### TASK OBJECTIVE
Show each line of the entries below in which the word "상품할인" appears.

====== DATA FOR REVIEW

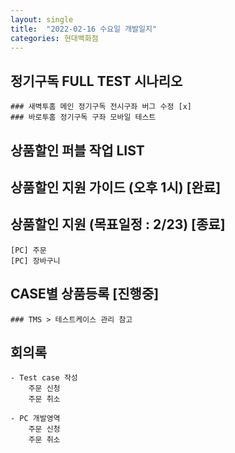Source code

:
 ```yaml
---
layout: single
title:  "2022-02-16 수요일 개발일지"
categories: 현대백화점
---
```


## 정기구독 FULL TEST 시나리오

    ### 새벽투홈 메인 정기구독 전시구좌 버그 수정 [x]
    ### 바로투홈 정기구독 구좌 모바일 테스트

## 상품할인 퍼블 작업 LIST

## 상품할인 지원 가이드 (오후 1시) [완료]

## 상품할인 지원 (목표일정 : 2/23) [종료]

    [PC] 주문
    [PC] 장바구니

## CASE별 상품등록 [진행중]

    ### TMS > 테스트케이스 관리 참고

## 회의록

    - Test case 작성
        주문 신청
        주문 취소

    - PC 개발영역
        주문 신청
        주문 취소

============

### FINISHED EXERCISE
## 상품할인 퍼블 작업 LIST
## 상품할인 지원 가이드 (오후 1시) [완료]
## 상품할인 지원 (목표일정 : 2/23) [종료]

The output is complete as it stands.